Ask HN: What is necessary for a launch?

6 points by chacham15 ↗ HN
I am working on a product which is an application with heavy server integration. I have this laundry list of features that I feel are necessary, but I dont know if they really are.

1. Monitoring - we currently have only the devs as users and therefore dont hit any server limits meaning that server monitoring hasnt been necessary. Going forward, I feel like this will be more important, but it seems to me like the pitfall that is always talked about where founders are worried about scaling without any users. Furthermore, we currently have no way of detecting or reporting an application crash. This will make it hard to iterate and fix problems without.

2. Server capacity - We are currently bootstrapped and running off of a single t1.micro instance.
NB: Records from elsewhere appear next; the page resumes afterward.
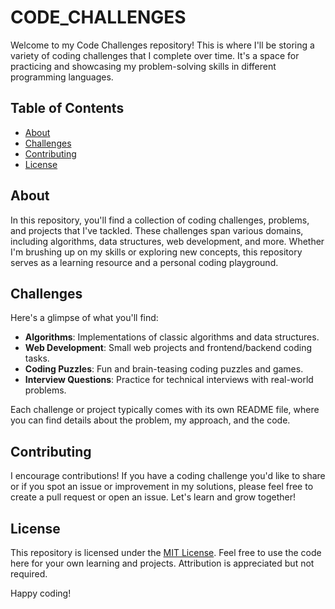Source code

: # CODE_CHALLENGES

Welcome to my Code Challenges repository! This is where I'll be storing a variety of coding challenges that I complete over time. It's a space for practicing and showcasing my problem-solving skills in different programming languages.

## Table of Contents

- [About](#about)
- [Challenges](#challenges)
- [Contributing](#contributing)
- [License](#license)

## About

In this repository, you'll find a collection of coding challenges, problems, and projects that I've tackled. These challenges span various domains, including algorithms, data structures, web development, and more. Whether I'm brushing up on my skills or exploring new concepts, this repository serves as a learning resource and a personal coding playground.

## Challenges

Here's a glimpse of what you'll find:

- **Algorithms**: Implementations of classic algorithms and data structures.
- **Web Development**: Small web projects and frontend/backend coding tasks.
- **Coding Puzzles**: Fun and brain-teasing coding puzzles and games.
- **Interview Questions**: Practice for technical interviews with real-world problems.

Each challenge or project typically comes with its own README file, where you can find details about the problem, my approach, and the code.

## Contributing

I encourage contributions! If you have a coding challenge you'd like to share or if you spot an issue or improvement in my solutions, please feel free to create a pull request or open an issue. Let's learn and grow together!

## License

This repository is licensed under the [MIT License](LICENSE). Feel free to use the code here for your own learning and projects. Attribution is appreciated but not required.

Happy coding!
This is fine before launch as we only have devs as users. For a launch though, I do not think that it will be enough. Furthermore, we currently have the web server, blog, database, dns, mail, and application server running on the same machine. This feels like putting all our eggs in one basket. Moreover, we dont have any sort of cache setup.

3. Payments - we have no way of collecting money or even infrastructure to deal with the various plans that we will have to offer. While this feels important we arent even ready with a beta. We kinda want to get the product out and get a little bit of traction before implementing a payment system.

4. Analytics/Growth - We have no idea how our users will perceive/traverse the website. Furthermore, without things like A/B testing we have no idea what the best way to market the product is other than the experience we have from talking to people first hand.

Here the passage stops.